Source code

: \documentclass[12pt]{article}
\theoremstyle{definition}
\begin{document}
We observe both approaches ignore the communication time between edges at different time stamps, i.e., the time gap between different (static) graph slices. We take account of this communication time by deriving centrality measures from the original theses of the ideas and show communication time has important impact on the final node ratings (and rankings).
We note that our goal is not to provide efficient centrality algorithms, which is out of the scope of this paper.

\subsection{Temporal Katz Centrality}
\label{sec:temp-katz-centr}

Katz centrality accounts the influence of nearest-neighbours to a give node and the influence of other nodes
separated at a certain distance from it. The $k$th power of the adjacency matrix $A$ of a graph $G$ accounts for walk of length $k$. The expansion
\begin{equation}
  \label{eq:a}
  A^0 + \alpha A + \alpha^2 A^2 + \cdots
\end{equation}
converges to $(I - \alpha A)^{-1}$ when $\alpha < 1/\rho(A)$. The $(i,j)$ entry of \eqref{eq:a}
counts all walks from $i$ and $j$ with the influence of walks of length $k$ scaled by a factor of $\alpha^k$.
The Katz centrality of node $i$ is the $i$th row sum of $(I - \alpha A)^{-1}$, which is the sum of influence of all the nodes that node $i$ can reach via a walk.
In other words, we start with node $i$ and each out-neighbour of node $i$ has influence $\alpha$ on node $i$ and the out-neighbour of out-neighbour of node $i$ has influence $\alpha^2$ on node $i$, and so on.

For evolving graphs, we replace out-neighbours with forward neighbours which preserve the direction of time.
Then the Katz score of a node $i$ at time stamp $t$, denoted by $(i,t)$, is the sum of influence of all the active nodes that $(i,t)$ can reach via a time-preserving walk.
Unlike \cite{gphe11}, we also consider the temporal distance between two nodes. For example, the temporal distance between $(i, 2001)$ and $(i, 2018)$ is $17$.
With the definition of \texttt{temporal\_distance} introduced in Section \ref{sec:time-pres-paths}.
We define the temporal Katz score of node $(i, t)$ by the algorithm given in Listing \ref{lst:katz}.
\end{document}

* * *

Exercise directions :: Find "With the definition" in the records. Copy its line and every line after it, exactly, through the last one.

Answer to this exercise ::
With the definition of \texttt{temporal\_distance} introduced in Section \ref{sec:time-pres-paths}.
We define the temporal Katz score of node $(i, t)$ by the algorithm given in Listing \ref{lst:katz}.
\end{document}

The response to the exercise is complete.